Wednesday, January 19, 2011

God and Glory - Part 3: The Post Axial Age

Post Axial Age saw the clash of civilizations as big empires and religions fought for supremacy. From internal and spiritual growth, people became more focused on worship as frequent wars bred insecurity. It was also the beginning of an era where polytheism gave way to monotheism. Worship of one god appealed to masses and made religion accessible to more human beings. Two of the most popular religion in the world, Christianity (29-32% of world population) and Islam (19-23%), began in this era. Both these religions are monotheist religions. The only old religions that are still flourishing are Hinduism (14-17%) and Buddhism (7-18%). The probable reason for them to survive is because they evolved. This post is not meant to hurt anyone's sentiments, but reveal an honest and unbiased  history of God that includes true stories of great men like Jesus and Mohammad. 

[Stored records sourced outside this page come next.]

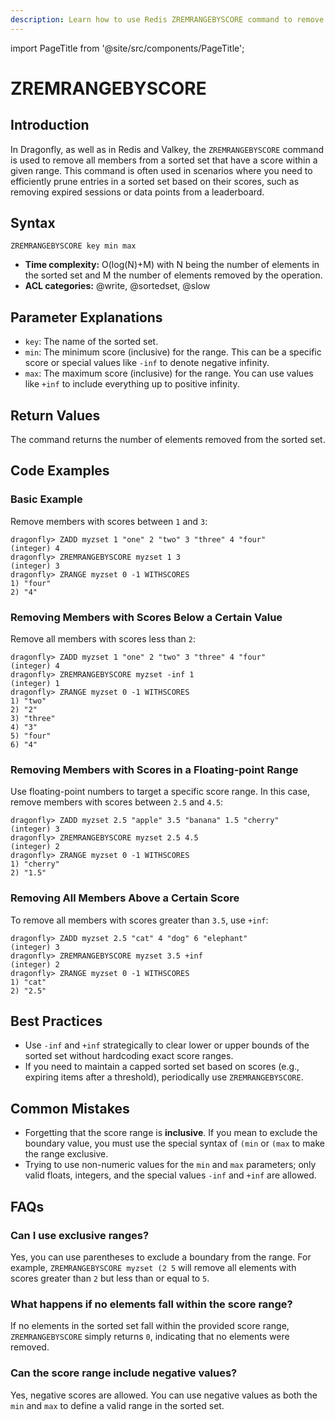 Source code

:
 ```yaml
---
description: Learn how to use Redis ZREMRANGEBYSCORE command to remove all members in a sorted set within the given scores.
---
```


import PageTitle from '@site/src/components/PageTitle';

# ZREMRANGEBYSCORE

<PageTitle title="Redis ZREMRANGEBYSCORE Explained (Better Than Official Docs)" />

## Introduction

In Dragonfly, as well as in Redis and Valkey, the `ZREMRANGEBYSCORE` command is used to remove all members from a sorted set that have a score within a given range.
This command is often used in scenarios where you need to efficiently prune entries in a sorted set based on their scores, such as removing expired sessions or data points from a leaderboard.

## Syntax

```shell
ZREMRANGEBYSCORE key min max
```

- **Time complexity:** O(log(N)+M) with N being the number of elements in the sorted set and M the number of elements removed by the operation.
- **ACL categories:** @write, @sortedset, @slow

## Parameter Explanations

- `key`: The name of the sorted set.
- `min`: The minimum score (inclusive) for the range. This can be a specific score or special values like `-inf` to denote negative infinity.
- `max`: The maximum score (inclusive) for the range. You can use values like `+inf` to include everything up to positive infinity.

## Return Values

The command returns the number of elements removed from the sorted set.

## Code Examples

### Basic Example

Remove members with scores between `1` and `3`:

```shell
dragonfly> ZADD myzset 1 "one" 2 "two" 3 "three" 4 "four"
(integer) 4
dragonfly> ZREMRANGEBYSCORE myzset 1 3
(integer) 3
dragonfly> ZRANGE myzset 0 -1 WITHSCORES
1) "four"
2) "4"
```

### Removing Members with Scores Below a Certain Value

Remove all members with scores less than `2`:

```shell
dragonfly> ZADD myzset 1 "one" 2 "two" 3 "three" 4 "four"
(integer) 4
dragonfly> ZREMRANGEBYSCORE myzset -inf 1
(integer) 1
dragonfly> ZRANGE myzset 0 -1 WITHSCORES
1) "two"
2) "2"
3) "three"
4) "3"
5) "four"
6) "4"
```

### Removing Members with Scores in a Floating-point Range

Use floating-point numbers to target a specific score range. In this case, remove members with scores between `2.5` and `4.5`:

```shell
dragonfly> ZADD myzset 2.5 "apple" 3.5 "banana" 1.5 "cherry"
(integer) 3
dragonfly> ZREMRANGEBYSCORE myzset 2.5 4.5
(integer) 2
dragonfly> ZRANGE myzset 0 -1 WITHSCORES
1) "cherry"
2) "1.5"
```

### Removing All Members Above a Certain Score

To remove all members with scores greater than `3.5`, use `+inf`:

```shell
dragonfly> ZADD myzset 2.5 "cat" 4 "dog" 6 "elephant"
(integer) 3
dragonfly> ZREMRANGEBYSCORE myzset 3.5 +inf
(integer) 2
dragonfly> ZRANGE myzset 0 -1 WITHSCORES
1) "cat"
2) "2.5"
```

## Best Practices

- Use `-inf` and `+inf` strategically to clear lower or upper bounds of the sorted set without hardcoding exact score ranges.
- If you need to maintain a capped sorted set based on scores (e.g., expiring items after a threshold), periodically use `ZREMRANGEBYSCORE`.

## Common Mistakes

- Forgetting that the score range is **inclusive**. If you mean to exclude the boundary value, you must use the special syntax of `(min` or `(max` to make the range exclusive.
- Trying to use non-numeric values for the `min` and `max` parameters; only valid floats, integers, and the special values `-inf` and `+inf` are allowed.

## FAQs

### Can I use exclusive ranges?

Yes, you can use parentheses to exclude a boundary from the range.
For example, `ZREMRANGEBYSCORE myzset (2 5` will remove all elements with scores greater than `2` but less than or equal to `5`.

### What happens if no elements fall within the score range?

If no elements in the sorted set fall within the provided score range, `ZREMRANGEBYSCORE` simply returns `0`, indicating that no elements were removed.

### Can the score range include negative values?

Yes, negative scores are allowed.
You can use negative values as both the `min` and `max` to define a valid range in the sorted set.
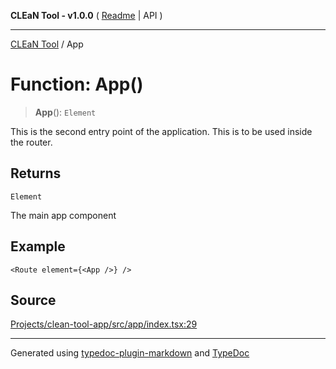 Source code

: **CLEaN Tool - v1.0.0** ( [Readme](../README.md) \| API )

***

[CLEaN Tool](../exports.md) / App

# Function: App()

> **App**(): `Element`

This is the second entry point of the application.
This is to be used inside the router.

## Returns

`Element`

The main app component

## Example

```tsx
<Route element={<App />} />
```

## Source

[Projects/clean-tool-app/src/app/index.tsx:29](https://github.com/yuckyh/clean-tool-app/)

***

Generated using [typedoc-plugin-markdown](https://www.npmjs.com/package/typedoc-plugin-markdown) and [TypeDoc](https://typedoc.org/)
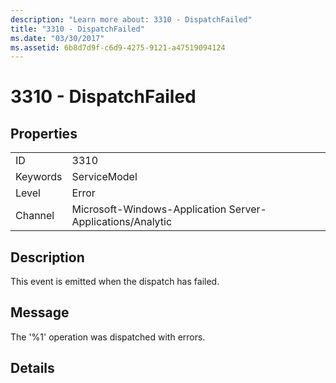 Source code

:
```yaml
---
description: "Learn more about: 3310 - DispatchFailed"
title: "3310 - DispatchFailed"
ms.date: "03/30/2017"
ms.assetid: 6b8d7d9f-c6d9-4275-9121-a47519094124
---
```

# 3310 - DispatchFailed

## Properties  
  
|||  
|-|-|  
|ID|3310|  
|Keywords|ServiceModel|  
|Level|Error|  
|Channel|Microsoft-Windows-Application Server-Applications/Analytic|  
  
## Description  

 This event is emitted when the dispatch has failed.  
  
## Message  

 The '%1' operation was dispatched with errors.  
  
## Details
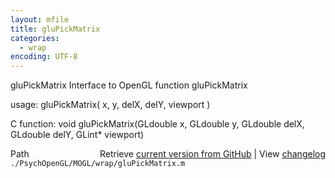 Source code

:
 ```yaml
---
layout: mfile
title: gluPickMatrix
categories:
  - wrap
encoding: UTF-8
---
```


gluPickMatrix  Interface to OpenGL function gluPickMatrix

usage:  gluPickMatrix( x, y, delX, delY, viewport )

C function:  void gluPickMatrix(GLdouble x, GLdouble y, GLdouble delX, GLdouble delY, GLint\* viewport)


<div class="code_header" style="text-align:right;">
  <span style="float:left;">Path&nbsp;&nbsp;</span> <span class="counter">Retrieve <a href=
  "https://raw.github.com/Psychtoolbox-3/Psychtoolbox-3/beta/./PsychOpenGL/MOGL/wrap/gluPickMatrix.m">current version from GitHub</a> | View <a href=
  "https://github.com/Psychtoolbox-3/Psychtoolbox-3/commits/beta/./PsychOpenGL/MOGL/wrap/gluPickMatrix.m">changelog</a></span>
</div>
<div class="code">
  <code>./PsychOpenGL/MOGL/wrap/gluPickMatrix.m</code>
</div>

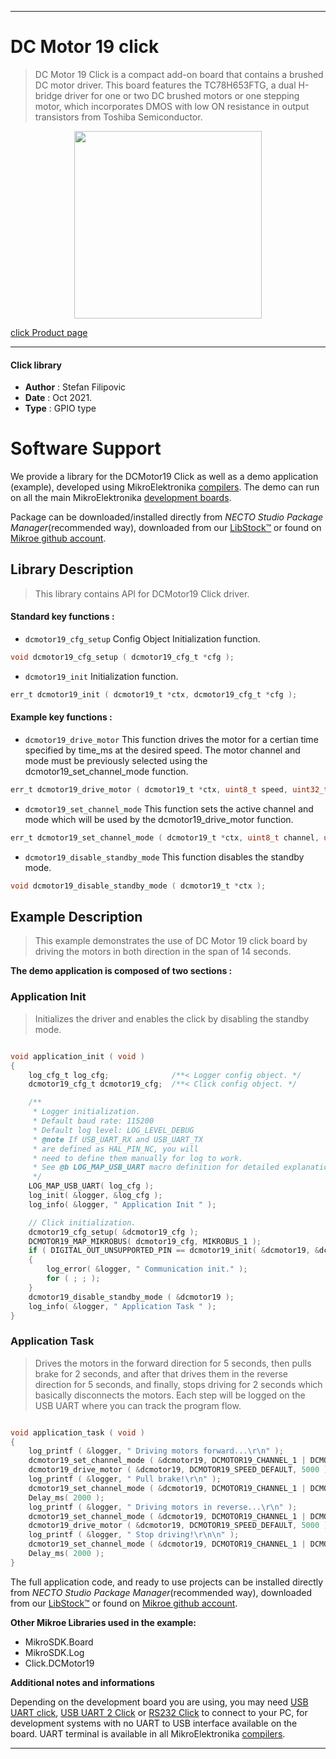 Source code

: 
---
# DC Motor 19 click

> DC Motor 19 Click is a compact add-on board that contains a brushed DC motor driver. This board features the TC78H653FTG, a dual H-bridge driver for one or two DC brushed motors or one stepping motor, which incorporates DMOS with low ON resistance in output transistors from Toshiba Semiconductor.

<p align="center">
  <img src="https://download.mikroe.com/images/click_for_ide/dcmotor19_click.png" height=300px>
</p>

[click Product page](https://www.mikroe.com/dc-motor-19-click)

---


#### Click library

- **Author**        : Stefan Filipovic
- **Date**          : Oct 2021.
- **Type**          : GPIO type


# Software Support

We provide a library for the DCMotor19 Click
as well as a demo application (example), developed using MikroElektronika
[compilers](https://www.mikroe.com/necto-studio).
The demo can run on all the main MikroElektronika [development boards](https://www.mikroe.com/development-boards).

Package can be downloaded/installed directly from *NECTO Studio Package Manager*(recommended way), downloaded from our [LibStock&trade;](https://libstock.mikroe.com) or found on [Mikroe github account](https://github.com/MikroElektronika/mikrosdk_click_v2/tree/master/clicks).

## Library Description

> This library contains API for DCMotor19 Click driver.

#### Standard key functions :

- `dcmotor19_cfg_setup` Config Object Initialization function.
```c
void dcmotor19_cfg_setup ( dcmotor19_cfg_t *cfg );
```

- `dcmotor19_init` Initialization function.
```c
err_t dcmotor19_init ( dcmotor19_t *ctx, dcmotor19_cfg_t *cfg );
```

#### Example key functions :

- `dcmotor19_drive_motor` This function drives the motor for a certian time specified by time_ms at the desired speed. The motor channel and mode must be previously selected using the dcmotor19_set_channel_mode function.
```c
err_t dcmotor19_drive_motor ( dcmotor19_t *ctx, uint8_t speed, uint32_t time_ms );
```

- `dcmotor19_set_channel_mode` This function sets the active channel and mode which will be used by the dcmotor19_drive_motor function.
```c
err_t dcmotor19_set_channel_mode ( dcmotor19_t *ctx, uint8_t channel, uint8_t mode );
```

- `dcmotor19_disable_standby_mode` This function disables the standby mode.
```c
void dcmotor19_disable_standby_mode ( dcmotor19_t *ctx );
```

## Example Description

> This example demonstrates the use of DC Motor 19 click board by driving the motors in both direction in the span of 14 seconds.

**The demo application is composed of two sections :**

### Application Init

> Initializes the driver and enables the click by disabling the standby mode.

```c

void application_init ( void )
{
    log_cfg_t log_cfg;              /**< Logger config object. */
    dcmotor19_cfg_t dcmotor19_cfg;  /**< Click config object. */

    /** 
     * Logger initialization.
     * Default baud rate: 115200
     * Default log level: LOG_LEVEL_DEBUG
     * @note If USB_UART_RX and USB_UART_TX 
     * are defined as HAL_PIN_NC, you will 
     * need to define them manually for log to work. 
     * See @b LOG_MAP_USB_UART macro definition for detailed explanation.
     */
    LOG_MAP_USB_UART( log_cfg );
    log_init( &logger, &log_cfg );
    log_info( &logger, " Application Init " );

    // Click initialization.
    dcmotor19_cfg_setup( &dcmotor19_cfg );
    DCMOTOR19_MAP_MIKROBUS( dcmotor19_cfg, MIKROBUS_1 );
    if ( DIGITAL_OUT_UNSUPPORTED_PIN == dcmotor19_init( &dcmotor19, &dcmotor19_cfg ) ) 
    {
        log_error( &logger, " Communication init." );
        for ( ; ; );
    }
    dcmotor19_disable_standby_mode ( &dcmotor19 );
    log_info( &logger, " Application Task " );
}

```

### Application Task

> Drives the motors in the forward direction for 5 seconds, then pulls brake for 2 seconds, 
and after that drives them in the reverse direction for 5 seconds, and finally, 
stops driving for 2 seconds which basically disconnects the motors.
Each step will be logged on the USB UART where you can track the program flow.

```c

void application_task ( void )
{
    log_printf ( &logger, " Driving motors forward...\r\n" );
    dcmotor19_set_channel_mode ( &dcmotor19, DCMOTOR19_CHANNEL_1 | DCMOTOR19_CHANNEL_2, DCMOTOR19_MODE_FORWARD );
    dcmotor19_drive_motor ( &dcmotor19, DCMOTOR19_SPEED_DEFAULT, 5000 );
    log_printf ( &logger, " Pull brake!\r\n" );
    dcmotor19_set_channel_mode ( &dcmotor19, DCMOTOR19_CHANNEL_1 | DCMOTOR19_CHANNEL_2, DCMOTOR19_MODE_SHORT_BRAKE );
    Delay_ms( 2000 );
    log_printf ( &logger, " Driving motors in reverse...\r\n" );
    dcmotor19_set_channel_mode ( &dcmotor19, DCMOTOR19_CHANNEL_1 | DCMOTOR19_CHANNEL_2, DCMOTOR19_MODE_REVERSE );
    dcmotor19_drive_motor ( &dcmotor19, DCMOTOR19_SPEED_DEFAULT, 5000 );
    log_printf ( &logger, " Stop driving!\r\n\n" );
    dcmotor19_set_channel_mode ( &dcmotor19, DCMOTOR19_CHANNEL_1 | DCMOTOR19_CHANNEL_2, DCMOTOR19_MODE_STOP );
    Delay_ms( 2000 );
}

```

The full application code, and ready to use projects can be installed directly from *NECTO Studio Package Manager*(recommended way), downloaded from our [LibStock&trade;](https://libstock.mikroe.com) or found on [Mikroe github account](https://github.com/MikroElektronika/mikrosdk_click_v2/tree/master/clicks).

**Other Mikroe Libraries used in the example:**

- MikroSDK.Board
- MikroSDK.Log
- Click.DCMotor19

**Additional notes and informations**

Depending on the development board you are using, you may need
[USB UART click](https://www.mikroe.com/usb-uart-click),
[USB UART 2 Click](https://www.mikroe.com/usb-uart-2-click) or
[RS232 Click](https://www.mikroe.com/rs232-click) to connect to your PC, for
development systems with no UART to USB interface available on the board. UART
terminal is available in all MikroElektronika
[compilers](https://shop.mikroe.com/compilers).

---
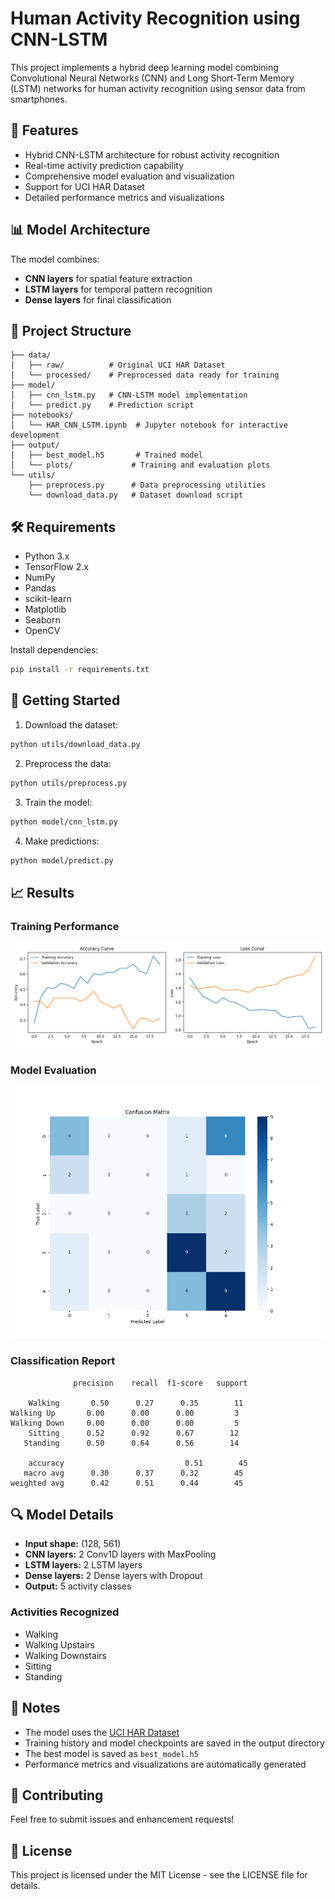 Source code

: # Human Activity Recognition using CNN-LSTM

This project implements a hybrid deep learning model combining Convolutional Neural Networks (CNN) and Long Short-Term Memory (LSTM) networks for human activity recognition using sensor data from smartphones.

## 🎯 Features

- Hybrid CNN-LSTM architecture for robust activity recognition
- Real-time activity prediction capability
- Comprehensive model evaluation and visualization
- Support for UCI HAR Dataset
- Detailed performance metrics and visualizations

## 📊 Model Architecture

The model combines:
- **CNN layers** for spatial feature extraction
- **LSTM layers** for temporal pattern recognition
- **Dense layers** for final classification

## 📁 Project Structure

```
├── data/
│   ├── raw/          # Original UCI HAR Dataset
│   └── processed/    # Preprocessed data ready for training
├── model/
│   ├── cnn_lstm.py   # CNN-LSTM model implementation
│   └── predict.py    # Prediction script
├── notebooks/
│   └── HAR_CNN_LSTM.ipynb  # Jupyter notebook for interactive development
├── output/
│   ├── best_model.h5       # Trained model
│   └── plots/             # Training and evaluation plots
└── utils/
    ├── preprocess.py      # Data preprocessing utilities
    └── download_data.py   # Dataset download script
```

## 🛠️ Requirements

- Python 3.x
- TensorFlow 2.x
- NumPy
- Pandas
- scikit-learn
- Matplotlib
- Seaborn
- OpenCV

Install dependencies:
```bash
pip install -r requirements.txt
```

## 🚀 Getting Started

1. Download the dataset:
```bash
python utils/download_data.py
```

2. Preprocess the data:
```bash
python utils/preprocess.py
```

3. Train the model:
```bash
python model/cnn_lstm.py
```

4. Make predictions:
```bash
python model/predict.py
```

## 📈 Results

### Training Performance

![Training Curves](docs/images/training_history.png)

### Model Evaluation

![Confusion Matrix](docs/images/confusion_matrix.png)

### Classification Report
```
              precision    recall  f1-score   support

    Walking       0.50      0.27      0.35        11
Walking Up       0.00      0.00      0.00         3
Walking Down     0.00      0.00      0.00         5
    Sitting      0.52      0.92      0.67        12
   Standing      0.50      0.64      0.56        14

    accuracy                           0.51        45
   macro avg      0.30      0.37      0.32        45
weighted avg      0.42      0.51      0.44        45
```

## 🔍 Model Details

- **Input shape:** (128, 561)
- **CNN layers:** 2 Conv1D layers with MaxPooling
- **LSTM layers:** 2 LSTM layers
- **Dense layers:** 2 Dense layers with Dropout
- **Output:** 5 activity classes

### Activities Recognized
- Walking
- Walking Upstairs
- Walking Downstairs
- Sitting
- Standing

## 📝 Notes

- The model uses the [UCI HAR Dataset](https://archive.ics.uci.edu/ml/datasets/human+activity+recognition+using+smartphones)
- Training history and model checkpoints are saved in the output directory
- The best model is saved as `best_model.h5`
- Performance metrics and visualizations are automatically generated

## 🤝 Contributing

Feel free to submit issues and enhancement requests!

## 📄 License

This project is licensed under the MIT License - see the LICENSE file for details.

In Hinduism it was the bhakti yug or the era of worship, which focused on appeasement and adoration of deities whose grace can realize desire or change destiny. Hindus developed the philosophy of Trinity: Brahma, Vishnu and Shiva. They were the three symbols or aspects (creation, sustenance and destruction) of a single, ineffable reality - the Brahmana or super-conciousness. The philosophy evolved towards a single god, and everything being part of Brahmana. Even human beings were believed to be part of the ultimate truth, and it is ignorance that creates the feeling of separation.

Buddhism also evolved, but in a different fashion. During 1st century BC, a new kind of Buddhist hero emerged in both India and China: the bodhisattva, who sacrificed himself for the sake of people. This idea of self sacrifice of a sage to clean the sins of his followers was similar to the idea later found in Christianity. However there were also few followers of Buddhism who made Buddha himself a god and started worshiping him. Thus Buddha, who taught that devotion to god was not necessary for enlightment, was himself made into a monotheist god.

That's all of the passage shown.